***** Dataset records *****

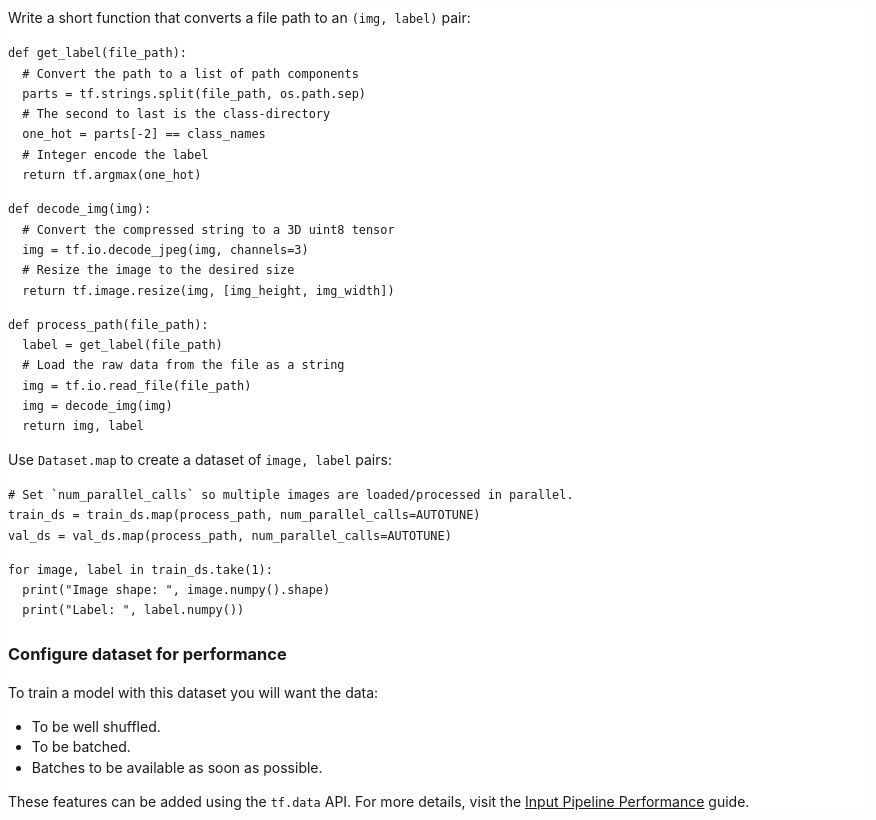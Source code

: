 Write a short function that converts a file path to an `(img, label)` pair:


```
def get_label(file_path):
  # Convert the path to a list of path components
  parts = tf.strings.split(file_path, os.path.sep)
  # The second to last is the class-directory
  one_hot = parts[-2] == class_names
  # Integer encode the label
  return tf.argmax(one_hot)
```


```
def decode_img(img):
  # Convert the compressed string to a 3D uint8 tensor
  img = tf.io.decode_jpeg(img, channels=3)
  # Resize the image to the desired size
  return tf.image.resize(img, [img_height, img_width])
```


```
def process_path(file_path):
  label = get_label(file_path)
  # Load the raw data from the file as a string
  img = tf.io.read_file(file_path)
  img = decode_img(img)
  return img, label
```

Use `Dataset.map` to create a dataset of `image, label` pairs:


```
# Set `num_parallel_calls` so multiple images are loaded/processed in parallel.
train_ds = train_ds.map(process_path, num_parallel_calls=AUTOTUNE)
val_ds = val_ds.map(process_path, num_parallel_calls=AUTOTUNE)
```


```
for image, label in train_ds.take(1):
  print("Image shape: ", image.numpy().shape)
  print("Label: ", label.numpy())
```

### Configure dataset for performance

To train a model with this dataset you will want the data:

* To be well shuffled.
* To be batched.
* Batches to be available as soon as possible.

These features can be added using the `tf.data` API. For more details, visit the [Input Pipeline Performance](../../guide/performance/datasets.ipynb) guide.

*****

■ **Directions**
Tally the lines of the material in which the string "numpy" occurs, and present only that tally.

■ **Written answer**
2